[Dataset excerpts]
- - - - -

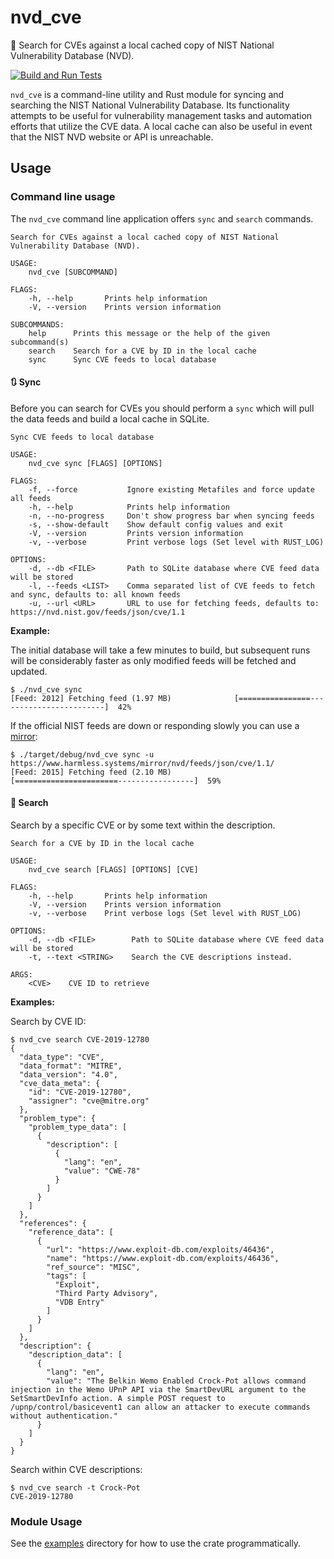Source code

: # nvd_cve
🔎 Search for CVEs against a local cached copy of NIST National Vulnerability Database (NVD).

[![Build and Run Tests](https://github.com/travispaul/nvd_cve/actions/workflows/build_and_test.yml/badge.svg)](https://github.com/travispaul/nvd_cve/actions/workflows/build_and_test.yml)

`nvd_cve` is a command-line utility and Rust module for syncing and searching the NIST National Vulnerability Database.
Its functionality attempts to be useful for vulnerability management tasks and automation efforts that utilize the CVE
data. A local cache can also be useful in event that the NIST NVD website or API is unreachable.

## Usage

### Command line usage

The `nvd_cve` command line application offers `sync` and `search` commands.

```
Search for CVEs against a local cached copy of NIST National Vulnerability Database (NVD).

USAGE:
    nvd_cve [SUBCOMMAND]

FLAGS:
    -h, --help       Prints help information
    -V, --version    Prints version information

SUBCOMMANDS:
    help      Prints this message or the help of the given subcommand(s)
    search    Search for a CVE by ID in the local cache
    sync      Sync CVE feeds to local database
```

#### 🔃 Sync

Before you can search for CVEs you should perform a `sync` which will pull the data feeds and build a local cache in SQLite.

```
Sync CVE feeds to local database

USAGE:
    nvd_cve sync [FLAGS] [OPTIONS]

FLAGS:
    -f, --force           Ignore existing Metafiles and force update all feeds
    -h, --help            Prints help information
    -n, --no-progress     Don't show progress bar when syncing feeds
    -s, --show-default    Show default config values and exit
    -V, --version         Prints version information
    -v, --verbose         Print verbose logs (Set level with RUST_LOG)

OPTIONS:
    -d, --db <FILE>       Path to SQLite database where CVE feed data will be stored
    -l, --feeds <LIST>    Comma separated list of CVE feeds to fetch and sync, defaults to: all known feeds
    -u, --url <URL>       URL to use for fetching feeds, defaults to: https://nvd.nist.gov/feeds/json/cve/1.1
```

**Example:**

The initial database will take a few minutes to build, but subsequent runs
will be considerably faster as only modified feeds will be fetched and updated.

```
$ ./nvd_cve sync
[Feed: 2012] Fetching feed (1.97 MB)              [================------------------------]  42%
```

If the official NIST feeds are down or responding slowly you can use a [mirror](https://www.harmless.systems/mirror/nvd/index.html):

```
$ ./target/debug/nvd_cve sync -u https://www.harmless.systems/mirror/nvd/feeds/json/cve/1.1/    
[Feed: 2015] Fetching feed (2.10 MB)              [=======================-----------------]  59%
```

#### 🔎 Search

Search by a specific CVE or by some text within the description.

```
Search for a CVE by ID in the local cache

USAGE:
    nvd_cve search [FLAGS] [OPTIONS] [CVE]

FLAGS:
    -h, --help       Prints help information
    -V, --version    Prints version information
    -v, --verbose    Print verbose logs (Set level with RUST_LOG)

OPTIONS:
    -d, --db <FILE>        Path to SQLite database where CVE feed data will be stored
    -t, --text <STRING>    Search the CVE descriptions instead.

ARGS:
    <CVE>    CVE ID to retrieve
```

**Examples:**

Search by CVE ID:
```
$ nvd_cve search CVE-2019-12780
{
  "data_type": "CVE",
  "data_format": "MITRE",
  "data_version": "4.0",
  "cve_data_meta": {
    "id": "CVE-2019-12780",
    "assigner": "cve@mitre.org"
  },
  "problem_type": {
    "problem_type_data": [
      {
        "description": [
          {
            "lang": "en",
            "value": "CWE-78"
          }
        ]
      }
    ]
  },
  "references": {
    "reference_data": [
      {
        "url": "https://www.exploit-db.com/exploits/46436",
        "name": "https://www.exploit-db.com/exploits/46436",
        "ref_source": "MISC",
        "tags": [
          "Exploit",
          "Third Party Advisory",
          "VDB Entry"
        ]
      }
    ]
  },
  "description": {
    "description_data": [
      {
        "lang": "en",
        "value": "The Belkin Wemo Enabled Crock-Pot allows command injection in the Wemo UPnP API via the SmartDevURL argument to the SetSmartDevInfo action. A simple POST request to /upnp/control/basicevent1 can allow an attacker to execute commands without authentication."
      }
    ]
  }
}
```

Search within CVE descriptions:

```
$ nvd_cve search -t Crock-Pot
CVE-2019-12780
```

### Module Usage

See the [examples](examples/) directory for how to use the crate programmatically.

- - - - -

WHAT YOU NEED TO DO:
Identify the lines of the entries containing the string "exploits". Copy each such line.

TASK RESULT:
        "url": "https://www.exploit-db.com/exploits/46436",
        "name": "https://www.exploit-db.com/exploits/46436",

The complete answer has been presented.